On the surface, at least, Andrew Russell (“Drew”) Pearson and Robert Sharon (“Bob”) Allen were a team again. A few months ago the two Merry-Go-Roundmen were not speaking, but last week they joined to ask FCC to jerk a radio license from Hearst and give it to them. Neither would discuss their old feud or their new venture. Said redheaded, cavalry-cussing Colonel Allen: “Allen’s relations with Pearson are strictly Allen’s business . . . and he won’t talk.”
The Pearson & Allen petition put FCC on a hot seat it had warmed for others. Last spring, FCC’s now famous “Blue Book” (TIME, March 18) threatened to revoke broadcasting licenses of stations that preferred commercials to programs. As a glaring example, it cited Hearst’s Baltimore station, WBAL, which once broadcast 507 spot commercials in a single week. That is the station Drew and Bob want.

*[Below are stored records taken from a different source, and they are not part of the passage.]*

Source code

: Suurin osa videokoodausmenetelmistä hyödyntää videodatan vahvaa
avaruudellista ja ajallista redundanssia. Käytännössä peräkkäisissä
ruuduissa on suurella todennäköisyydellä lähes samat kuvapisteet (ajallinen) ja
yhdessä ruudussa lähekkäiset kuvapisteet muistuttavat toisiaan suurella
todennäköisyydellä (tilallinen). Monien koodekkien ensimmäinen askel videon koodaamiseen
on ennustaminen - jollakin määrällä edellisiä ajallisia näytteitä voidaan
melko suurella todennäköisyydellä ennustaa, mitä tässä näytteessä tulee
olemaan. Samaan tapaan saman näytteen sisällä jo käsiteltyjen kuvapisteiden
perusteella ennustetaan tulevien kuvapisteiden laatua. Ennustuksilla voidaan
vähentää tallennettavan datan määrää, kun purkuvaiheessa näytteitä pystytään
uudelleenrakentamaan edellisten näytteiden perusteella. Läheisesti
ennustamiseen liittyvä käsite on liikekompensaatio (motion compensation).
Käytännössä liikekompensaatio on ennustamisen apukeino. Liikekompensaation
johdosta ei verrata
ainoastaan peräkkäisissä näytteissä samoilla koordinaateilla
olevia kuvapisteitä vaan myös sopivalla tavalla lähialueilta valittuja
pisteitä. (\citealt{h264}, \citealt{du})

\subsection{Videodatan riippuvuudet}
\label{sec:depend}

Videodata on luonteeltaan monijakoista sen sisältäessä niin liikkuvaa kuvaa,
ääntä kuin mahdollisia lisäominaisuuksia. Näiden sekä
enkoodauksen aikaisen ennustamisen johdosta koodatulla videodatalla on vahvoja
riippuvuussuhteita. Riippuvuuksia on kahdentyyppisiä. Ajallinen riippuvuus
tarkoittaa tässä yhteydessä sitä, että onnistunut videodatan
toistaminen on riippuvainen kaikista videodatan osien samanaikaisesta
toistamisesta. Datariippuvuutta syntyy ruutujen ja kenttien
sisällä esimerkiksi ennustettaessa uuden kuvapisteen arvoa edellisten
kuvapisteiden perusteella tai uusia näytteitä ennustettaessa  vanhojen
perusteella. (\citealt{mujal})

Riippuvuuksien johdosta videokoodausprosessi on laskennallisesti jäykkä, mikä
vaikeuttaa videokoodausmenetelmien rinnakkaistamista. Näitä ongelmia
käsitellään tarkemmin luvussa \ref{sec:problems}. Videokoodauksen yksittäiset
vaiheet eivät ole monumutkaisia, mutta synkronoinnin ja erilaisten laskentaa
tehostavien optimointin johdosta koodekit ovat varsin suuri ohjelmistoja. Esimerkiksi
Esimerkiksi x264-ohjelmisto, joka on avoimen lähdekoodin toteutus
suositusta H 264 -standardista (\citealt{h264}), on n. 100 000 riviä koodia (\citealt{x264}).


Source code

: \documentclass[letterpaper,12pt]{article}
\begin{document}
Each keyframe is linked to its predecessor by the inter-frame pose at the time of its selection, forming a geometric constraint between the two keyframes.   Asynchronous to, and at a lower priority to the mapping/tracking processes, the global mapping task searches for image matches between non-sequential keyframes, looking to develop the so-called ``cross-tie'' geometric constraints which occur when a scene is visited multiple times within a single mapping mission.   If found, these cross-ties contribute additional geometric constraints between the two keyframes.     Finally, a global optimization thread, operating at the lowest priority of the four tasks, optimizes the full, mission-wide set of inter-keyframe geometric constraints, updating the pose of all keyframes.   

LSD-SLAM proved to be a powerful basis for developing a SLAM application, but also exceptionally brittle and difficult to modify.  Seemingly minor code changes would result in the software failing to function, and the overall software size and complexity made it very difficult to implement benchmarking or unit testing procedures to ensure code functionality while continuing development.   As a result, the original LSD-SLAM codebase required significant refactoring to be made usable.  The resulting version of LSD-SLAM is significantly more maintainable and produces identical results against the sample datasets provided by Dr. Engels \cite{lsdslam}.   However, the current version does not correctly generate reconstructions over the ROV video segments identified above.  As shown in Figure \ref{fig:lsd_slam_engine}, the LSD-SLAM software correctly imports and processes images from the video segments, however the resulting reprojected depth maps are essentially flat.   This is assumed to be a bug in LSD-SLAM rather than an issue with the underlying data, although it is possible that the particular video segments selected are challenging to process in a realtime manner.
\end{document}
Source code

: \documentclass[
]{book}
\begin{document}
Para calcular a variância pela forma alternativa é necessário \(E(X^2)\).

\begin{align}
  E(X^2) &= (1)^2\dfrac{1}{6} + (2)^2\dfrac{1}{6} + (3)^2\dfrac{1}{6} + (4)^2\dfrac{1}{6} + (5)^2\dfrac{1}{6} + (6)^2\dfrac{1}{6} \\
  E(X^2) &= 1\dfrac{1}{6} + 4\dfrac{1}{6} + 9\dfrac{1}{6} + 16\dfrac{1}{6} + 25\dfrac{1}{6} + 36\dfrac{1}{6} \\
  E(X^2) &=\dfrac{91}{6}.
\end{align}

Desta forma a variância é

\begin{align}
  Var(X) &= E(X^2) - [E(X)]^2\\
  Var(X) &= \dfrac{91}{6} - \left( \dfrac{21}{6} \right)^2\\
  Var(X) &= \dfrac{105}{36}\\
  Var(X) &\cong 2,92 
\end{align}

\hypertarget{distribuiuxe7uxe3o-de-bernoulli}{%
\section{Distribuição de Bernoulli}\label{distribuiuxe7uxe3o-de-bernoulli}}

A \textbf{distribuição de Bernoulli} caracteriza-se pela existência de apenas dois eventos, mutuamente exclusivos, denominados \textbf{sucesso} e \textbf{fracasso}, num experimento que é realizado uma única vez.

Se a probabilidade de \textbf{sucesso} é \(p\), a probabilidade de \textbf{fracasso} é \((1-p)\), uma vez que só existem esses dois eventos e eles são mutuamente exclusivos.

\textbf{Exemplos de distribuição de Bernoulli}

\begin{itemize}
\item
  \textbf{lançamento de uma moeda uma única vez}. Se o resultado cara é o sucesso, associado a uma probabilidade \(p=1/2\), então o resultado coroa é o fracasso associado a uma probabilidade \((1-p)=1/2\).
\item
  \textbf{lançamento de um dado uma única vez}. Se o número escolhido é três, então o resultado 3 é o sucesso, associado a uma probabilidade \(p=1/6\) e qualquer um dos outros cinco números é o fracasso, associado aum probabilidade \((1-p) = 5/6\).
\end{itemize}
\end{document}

Pearson & Allen will fight Hearst in the open when they air their radio plans in an Oct. 1 hearing. Whatever the outcome, FCC will suffer. If Hearst wins, the Blue Book threat will lose its starch; if Hearst loses, FCC will be accused of knuckling under to Washington’s gossip boys. Said Pearson’s & Allen’s attorney: there is so much interest already in the hearing that “they’re selling tickets.”